• **EXERCISE DETAILS**
Search the records for the string "greedy", and show each line where it appears.

• **RECORDS SUPPLIED**

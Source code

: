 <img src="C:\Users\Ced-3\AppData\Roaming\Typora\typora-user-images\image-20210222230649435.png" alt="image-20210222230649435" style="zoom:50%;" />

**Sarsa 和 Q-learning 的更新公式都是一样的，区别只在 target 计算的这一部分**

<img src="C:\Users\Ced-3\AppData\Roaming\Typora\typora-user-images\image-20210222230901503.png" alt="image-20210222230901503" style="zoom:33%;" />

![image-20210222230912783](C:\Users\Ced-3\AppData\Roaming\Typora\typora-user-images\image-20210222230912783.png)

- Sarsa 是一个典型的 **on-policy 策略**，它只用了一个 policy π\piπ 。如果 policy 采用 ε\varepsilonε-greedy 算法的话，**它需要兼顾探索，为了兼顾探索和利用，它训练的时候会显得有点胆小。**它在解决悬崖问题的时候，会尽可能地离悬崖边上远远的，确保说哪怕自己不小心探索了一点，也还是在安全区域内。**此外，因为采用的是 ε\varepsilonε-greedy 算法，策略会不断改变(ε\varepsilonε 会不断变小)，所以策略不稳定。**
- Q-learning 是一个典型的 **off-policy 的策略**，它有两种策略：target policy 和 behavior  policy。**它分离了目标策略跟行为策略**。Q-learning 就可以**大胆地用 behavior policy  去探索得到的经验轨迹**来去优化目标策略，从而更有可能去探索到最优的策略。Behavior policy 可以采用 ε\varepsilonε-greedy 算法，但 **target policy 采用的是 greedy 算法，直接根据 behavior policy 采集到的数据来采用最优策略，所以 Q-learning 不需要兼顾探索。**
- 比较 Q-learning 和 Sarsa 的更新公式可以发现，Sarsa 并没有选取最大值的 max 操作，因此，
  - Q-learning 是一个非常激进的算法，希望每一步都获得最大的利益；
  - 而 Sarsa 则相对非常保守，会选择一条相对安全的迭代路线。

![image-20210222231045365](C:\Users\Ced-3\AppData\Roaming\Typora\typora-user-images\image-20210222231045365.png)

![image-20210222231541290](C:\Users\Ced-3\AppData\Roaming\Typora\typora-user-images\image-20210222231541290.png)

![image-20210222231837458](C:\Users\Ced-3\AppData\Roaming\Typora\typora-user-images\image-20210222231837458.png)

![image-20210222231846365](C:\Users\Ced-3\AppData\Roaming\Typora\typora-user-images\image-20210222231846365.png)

• **PROBLEM SOLUTION**
- Sarsa 是一个典型的 **on-policy 策略**，它只用了一个 policy π\piπ 。如果 policy 采用 ε\varepsilonε-greedy 算法的话，**它需要兼顾探索，为了兼顾探索和利用，它训练的时候会显得有点胆小。**它在解决悬崖问题的时候，会尽可能地离悬崖边上远远的，确保说哪怕自己不小心探索了一点，也还是在安全区域内。**此外，因为采用的是 ε\varepsilonε-greedy 算法，策略会不断改变(ε\varepsilonε 会不断变小)，所以策略不稳定。**
- Q-learning 是一个典型的 **off-policy 的策略**，它有两种策略：target policy 和 behavior  policy。**它分离了目标策略跟行为策略**。Q-learning 就可以**大胆地用 behavior policy  去探索得到的经验轨迹**来去优化目标策略，从而更有可能去探索到最优的策略。Behavior policy 可以采用 ε\varepsilonε-greedy 算法，但 **target policy 采用的是 greedy 算法，直接根据 behavior policy 采集到的数据来采用最优策略，所以 Q-learning 不需要兼顾探索。**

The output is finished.